YOUR GOAL> Go through the listing below and return each line that includes "const".

DATA SUPPLIED>
═══

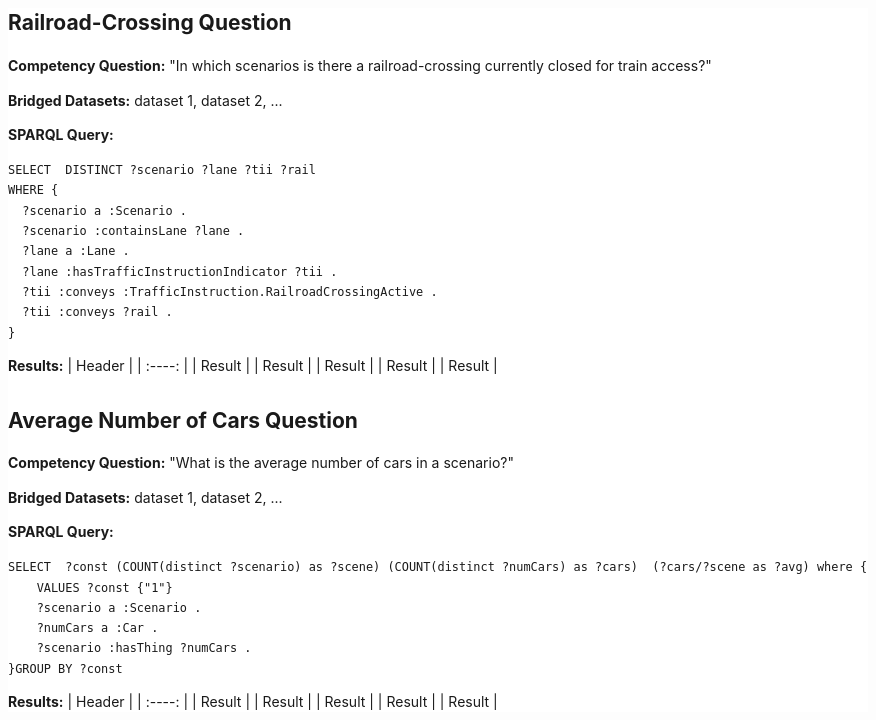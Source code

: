 ## Railroad-Crossing Question
**Competency Question:** "In which scenarios is there a railroad-crossing currently closed for train access?"

**Bridged Datasets:** dataset 1, dataset 2, ...

**SPARQL Query:**
```
SELECT  DISTINCT ?scenario ?lane ?tii ?rail
WHERE {
  ?scenario a :Scenario .
  ?scenario :containsLane ?lane .
  ?lane a :Lane .
  ?lane :hasTrafficInstructionIndicator ?tii .
  ?tii :conveys :TrafficInstruction.RailroadCrossingActive .
  ?tii :conveys ?rail .
}
```

**Results:**
| Header |
| :----: |
| Result |
| Result |
| Result |
| Result |
| Result |

## Average Number of Cars Question
**Competency Question:** "What is the average number of cars in a scenario?"

**Bridged Datasets:** dataset 1, dataset 2, ...

**SPARQL Query:**
```
SELECT  ?const (COUNT(distinct ?scenario) as ?scene) (COUNT(distinct ?numCars) as ?cars)  (?cars/?scene as ?avg) where { 
    VALUES ?const {"1"}
    ?scenario a :Scenario .
    ?numCars a :Car .
   	?scenario :hasThing ?numCars . 
}GROUP BY ?const
```

**Results:**
| Header |
| :----: |
| Result |
| Result |
| Result |
| Result |
| Result |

═══

EXERCISE ANSWER>
SELECT  ?const (COUNT(distinct ?scenario) as ?scene) (COUNT(distinct ?numCars) as ?cars)  (?cars/?scene as ?avg) where { 
    VALUES ?const {"1"}
}GROUP BY ?const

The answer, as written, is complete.